• [What needs to be done]:
Pull every line from the records that has the word "label" in it.

• [Source data]:
-=-=-

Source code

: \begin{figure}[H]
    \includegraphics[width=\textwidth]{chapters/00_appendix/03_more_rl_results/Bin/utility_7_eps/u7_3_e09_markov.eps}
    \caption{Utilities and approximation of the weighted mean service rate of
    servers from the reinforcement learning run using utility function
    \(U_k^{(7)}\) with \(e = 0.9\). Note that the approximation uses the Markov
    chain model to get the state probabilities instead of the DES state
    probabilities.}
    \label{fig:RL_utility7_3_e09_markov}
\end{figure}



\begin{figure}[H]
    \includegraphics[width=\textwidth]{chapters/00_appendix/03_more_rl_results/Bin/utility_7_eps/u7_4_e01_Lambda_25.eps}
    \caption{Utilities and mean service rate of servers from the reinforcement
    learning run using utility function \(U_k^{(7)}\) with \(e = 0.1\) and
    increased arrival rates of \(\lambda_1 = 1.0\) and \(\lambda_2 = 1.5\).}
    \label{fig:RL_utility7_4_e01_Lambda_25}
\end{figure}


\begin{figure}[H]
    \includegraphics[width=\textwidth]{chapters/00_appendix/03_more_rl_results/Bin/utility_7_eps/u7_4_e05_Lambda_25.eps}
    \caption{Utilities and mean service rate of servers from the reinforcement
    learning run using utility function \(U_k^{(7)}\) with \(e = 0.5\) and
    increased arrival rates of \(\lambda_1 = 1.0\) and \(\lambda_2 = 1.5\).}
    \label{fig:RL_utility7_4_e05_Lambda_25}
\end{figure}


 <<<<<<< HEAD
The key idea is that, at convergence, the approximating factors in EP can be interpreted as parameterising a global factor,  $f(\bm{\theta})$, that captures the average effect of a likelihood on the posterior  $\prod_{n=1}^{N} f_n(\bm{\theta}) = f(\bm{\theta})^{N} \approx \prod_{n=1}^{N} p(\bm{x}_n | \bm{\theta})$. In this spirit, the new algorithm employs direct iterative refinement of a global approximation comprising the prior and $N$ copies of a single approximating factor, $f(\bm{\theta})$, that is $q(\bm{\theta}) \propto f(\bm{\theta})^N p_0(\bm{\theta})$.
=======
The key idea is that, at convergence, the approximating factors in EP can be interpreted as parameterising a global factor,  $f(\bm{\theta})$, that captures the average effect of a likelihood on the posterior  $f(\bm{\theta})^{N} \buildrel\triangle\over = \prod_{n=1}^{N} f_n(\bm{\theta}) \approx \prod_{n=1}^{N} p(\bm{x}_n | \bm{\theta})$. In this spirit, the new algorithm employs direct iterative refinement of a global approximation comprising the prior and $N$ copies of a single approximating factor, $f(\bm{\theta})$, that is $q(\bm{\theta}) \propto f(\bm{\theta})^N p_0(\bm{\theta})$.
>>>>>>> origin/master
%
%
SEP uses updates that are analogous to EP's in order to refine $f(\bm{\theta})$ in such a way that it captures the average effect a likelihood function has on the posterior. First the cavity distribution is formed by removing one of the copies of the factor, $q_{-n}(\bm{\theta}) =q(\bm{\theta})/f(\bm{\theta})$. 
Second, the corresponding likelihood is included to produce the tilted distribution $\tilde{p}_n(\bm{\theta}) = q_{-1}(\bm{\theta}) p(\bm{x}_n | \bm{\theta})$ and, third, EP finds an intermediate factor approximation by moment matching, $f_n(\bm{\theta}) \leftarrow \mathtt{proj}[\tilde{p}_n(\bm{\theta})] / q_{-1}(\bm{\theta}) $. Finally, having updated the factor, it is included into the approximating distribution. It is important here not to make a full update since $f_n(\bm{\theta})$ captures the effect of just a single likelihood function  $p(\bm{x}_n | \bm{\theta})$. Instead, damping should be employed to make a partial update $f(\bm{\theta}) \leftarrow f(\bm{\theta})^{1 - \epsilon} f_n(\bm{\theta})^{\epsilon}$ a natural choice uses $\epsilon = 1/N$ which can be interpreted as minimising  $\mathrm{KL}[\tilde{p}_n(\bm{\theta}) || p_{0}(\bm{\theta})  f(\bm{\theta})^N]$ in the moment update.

-=-=-

• [Solved exercise]:
    \label{fig:RL_utility7_3_e09_markov}
    \label{fig:RL_utility7_4_e01_Lambda_25}
    \label{fig:RL_utility7_4_e05_Lambda_25}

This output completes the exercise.